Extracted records
------------------------------------------------------------

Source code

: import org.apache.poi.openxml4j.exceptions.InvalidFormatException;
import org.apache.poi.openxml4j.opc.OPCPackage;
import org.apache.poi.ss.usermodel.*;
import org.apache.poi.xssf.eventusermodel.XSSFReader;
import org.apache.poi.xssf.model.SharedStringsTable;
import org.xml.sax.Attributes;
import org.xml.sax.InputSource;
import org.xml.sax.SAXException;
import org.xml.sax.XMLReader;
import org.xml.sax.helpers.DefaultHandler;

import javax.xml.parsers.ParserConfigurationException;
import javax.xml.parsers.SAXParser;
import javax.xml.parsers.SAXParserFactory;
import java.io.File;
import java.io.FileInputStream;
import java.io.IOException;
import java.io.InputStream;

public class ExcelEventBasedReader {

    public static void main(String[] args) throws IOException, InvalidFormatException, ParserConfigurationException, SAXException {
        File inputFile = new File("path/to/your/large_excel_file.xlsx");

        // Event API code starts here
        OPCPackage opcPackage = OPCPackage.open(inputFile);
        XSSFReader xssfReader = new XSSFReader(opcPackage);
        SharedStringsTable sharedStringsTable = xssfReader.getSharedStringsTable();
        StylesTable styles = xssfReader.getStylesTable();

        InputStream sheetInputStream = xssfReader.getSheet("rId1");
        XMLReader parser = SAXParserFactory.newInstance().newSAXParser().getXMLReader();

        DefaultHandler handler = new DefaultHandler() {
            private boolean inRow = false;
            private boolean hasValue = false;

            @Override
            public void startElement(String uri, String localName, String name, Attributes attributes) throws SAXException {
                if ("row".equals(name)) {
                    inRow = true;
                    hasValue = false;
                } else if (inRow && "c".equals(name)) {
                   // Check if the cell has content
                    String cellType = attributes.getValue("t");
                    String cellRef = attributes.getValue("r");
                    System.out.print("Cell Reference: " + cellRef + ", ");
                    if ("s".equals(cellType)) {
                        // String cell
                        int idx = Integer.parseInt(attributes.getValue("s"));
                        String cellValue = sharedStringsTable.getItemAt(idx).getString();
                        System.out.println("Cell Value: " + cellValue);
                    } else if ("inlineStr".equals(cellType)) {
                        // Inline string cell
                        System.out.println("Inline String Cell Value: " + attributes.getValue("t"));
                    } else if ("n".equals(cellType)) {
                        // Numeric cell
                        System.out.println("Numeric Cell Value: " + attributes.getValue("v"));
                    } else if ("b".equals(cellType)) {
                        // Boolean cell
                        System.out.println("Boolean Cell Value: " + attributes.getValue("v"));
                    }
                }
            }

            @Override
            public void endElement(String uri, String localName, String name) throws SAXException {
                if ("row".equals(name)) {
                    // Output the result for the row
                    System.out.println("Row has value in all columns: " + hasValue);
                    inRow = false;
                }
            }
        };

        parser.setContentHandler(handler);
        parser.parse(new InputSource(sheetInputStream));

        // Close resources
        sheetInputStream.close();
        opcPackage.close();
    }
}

------------------------------------------------------------

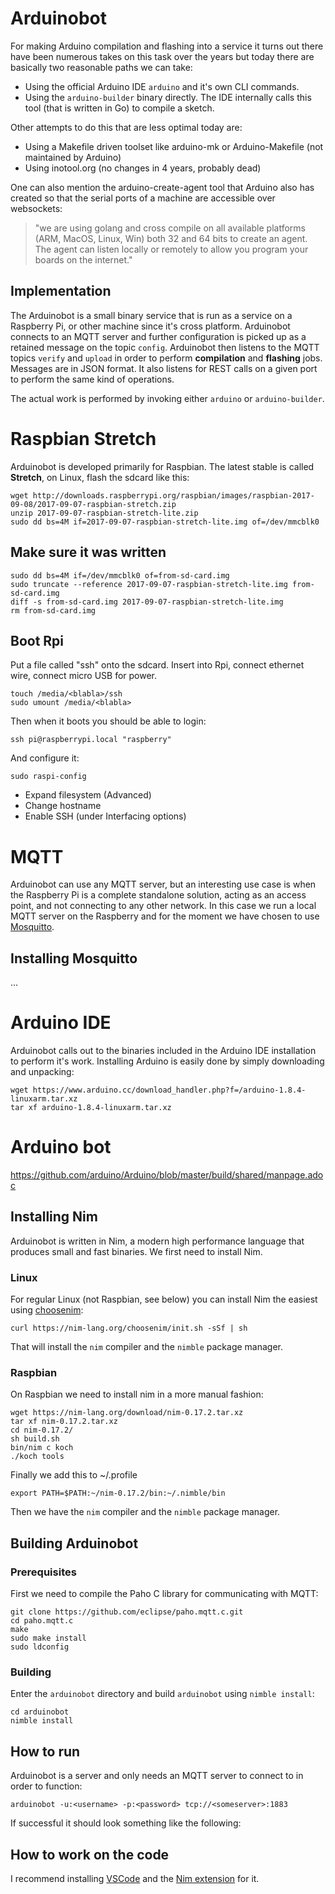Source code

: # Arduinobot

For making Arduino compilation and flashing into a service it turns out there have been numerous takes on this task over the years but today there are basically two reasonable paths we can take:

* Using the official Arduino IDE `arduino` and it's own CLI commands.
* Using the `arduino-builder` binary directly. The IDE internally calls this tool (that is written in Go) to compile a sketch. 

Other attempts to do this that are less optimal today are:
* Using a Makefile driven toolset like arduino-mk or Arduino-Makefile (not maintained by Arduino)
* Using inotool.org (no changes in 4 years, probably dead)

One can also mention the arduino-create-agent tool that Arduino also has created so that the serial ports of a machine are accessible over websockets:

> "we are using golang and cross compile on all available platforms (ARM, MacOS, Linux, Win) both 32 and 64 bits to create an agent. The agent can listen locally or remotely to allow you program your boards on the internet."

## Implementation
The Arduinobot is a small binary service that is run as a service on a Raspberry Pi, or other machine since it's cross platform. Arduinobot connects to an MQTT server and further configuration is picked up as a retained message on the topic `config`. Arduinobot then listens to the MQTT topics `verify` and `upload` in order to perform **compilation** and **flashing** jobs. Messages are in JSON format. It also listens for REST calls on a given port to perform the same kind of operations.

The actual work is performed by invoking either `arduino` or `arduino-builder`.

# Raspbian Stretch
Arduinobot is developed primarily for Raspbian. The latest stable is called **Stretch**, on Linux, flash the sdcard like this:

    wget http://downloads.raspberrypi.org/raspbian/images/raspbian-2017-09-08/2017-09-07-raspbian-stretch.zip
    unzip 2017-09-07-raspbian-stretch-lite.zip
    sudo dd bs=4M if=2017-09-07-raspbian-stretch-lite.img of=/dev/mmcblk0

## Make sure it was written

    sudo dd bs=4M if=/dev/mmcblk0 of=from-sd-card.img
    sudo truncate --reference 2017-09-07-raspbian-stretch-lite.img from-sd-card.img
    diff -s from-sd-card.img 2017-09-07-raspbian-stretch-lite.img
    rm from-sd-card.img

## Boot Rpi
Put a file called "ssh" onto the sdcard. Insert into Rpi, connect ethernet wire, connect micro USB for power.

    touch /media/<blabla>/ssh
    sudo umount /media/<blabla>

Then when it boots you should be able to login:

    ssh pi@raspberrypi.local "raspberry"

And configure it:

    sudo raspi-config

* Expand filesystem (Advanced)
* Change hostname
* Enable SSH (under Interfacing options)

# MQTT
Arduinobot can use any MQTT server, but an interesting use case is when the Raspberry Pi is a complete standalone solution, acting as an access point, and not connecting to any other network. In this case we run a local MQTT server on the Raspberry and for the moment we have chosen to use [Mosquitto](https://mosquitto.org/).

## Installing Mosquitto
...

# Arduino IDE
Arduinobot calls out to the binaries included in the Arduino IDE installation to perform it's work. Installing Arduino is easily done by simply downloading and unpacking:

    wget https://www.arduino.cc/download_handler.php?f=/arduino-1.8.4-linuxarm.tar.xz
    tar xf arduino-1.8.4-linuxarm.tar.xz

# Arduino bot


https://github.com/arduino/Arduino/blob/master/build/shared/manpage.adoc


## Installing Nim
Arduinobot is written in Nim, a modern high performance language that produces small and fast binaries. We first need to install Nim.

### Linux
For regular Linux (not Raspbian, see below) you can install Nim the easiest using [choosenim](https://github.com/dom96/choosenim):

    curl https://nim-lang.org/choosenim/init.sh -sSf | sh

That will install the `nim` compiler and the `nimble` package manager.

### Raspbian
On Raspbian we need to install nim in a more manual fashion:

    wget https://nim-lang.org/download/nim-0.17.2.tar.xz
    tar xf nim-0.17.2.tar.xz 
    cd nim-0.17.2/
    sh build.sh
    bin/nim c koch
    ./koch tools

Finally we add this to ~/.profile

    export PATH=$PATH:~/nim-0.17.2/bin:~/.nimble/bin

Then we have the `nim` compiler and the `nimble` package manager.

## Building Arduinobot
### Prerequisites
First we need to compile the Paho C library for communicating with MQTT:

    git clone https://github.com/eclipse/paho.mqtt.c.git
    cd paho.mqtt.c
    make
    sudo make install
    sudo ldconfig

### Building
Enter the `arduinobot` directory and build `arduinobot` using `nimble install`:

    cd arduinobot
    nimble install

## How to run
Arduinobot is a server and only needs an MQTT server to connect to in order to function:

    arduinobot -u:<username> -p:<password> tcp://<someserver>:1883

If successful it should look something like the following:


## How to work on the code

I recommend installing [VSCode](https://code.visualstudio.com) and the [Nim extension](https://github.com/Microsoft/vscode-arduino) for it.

------------------------------------------------------------

◆ **EXERCISE PROMPT**
Would you print, exactly as written, every line above from the one holding "git clone https://github.com/eclipse/paho.mqtt.c.git" through the one holding "I recommend installing", with both included and no other lines?

◆ **COMPLETED TASK**
    git clone https://github.com/eclipse/paho.mqtt.c.git
    cd paho.mqtt.c
    make
    sudo make install
    sudo ldconfig

### Building
Enter the `arduinobot` directory and build `arduinobot` using `nimble install`:

    cd arduinobot
    nimble install

## How to run
Arduinobot is a server and only needs an MQTT server to connect to in order to function:

    arduinobot -u:<username> -p:<password> tcp://<someserver>:1883

If successful it should look something like the following:


## How to work on the code

I recommend installing [VSCode](https://code.visualstudio.com) and the [Nim extension](https://github.com/Microsoft/vscode-arduino) for it.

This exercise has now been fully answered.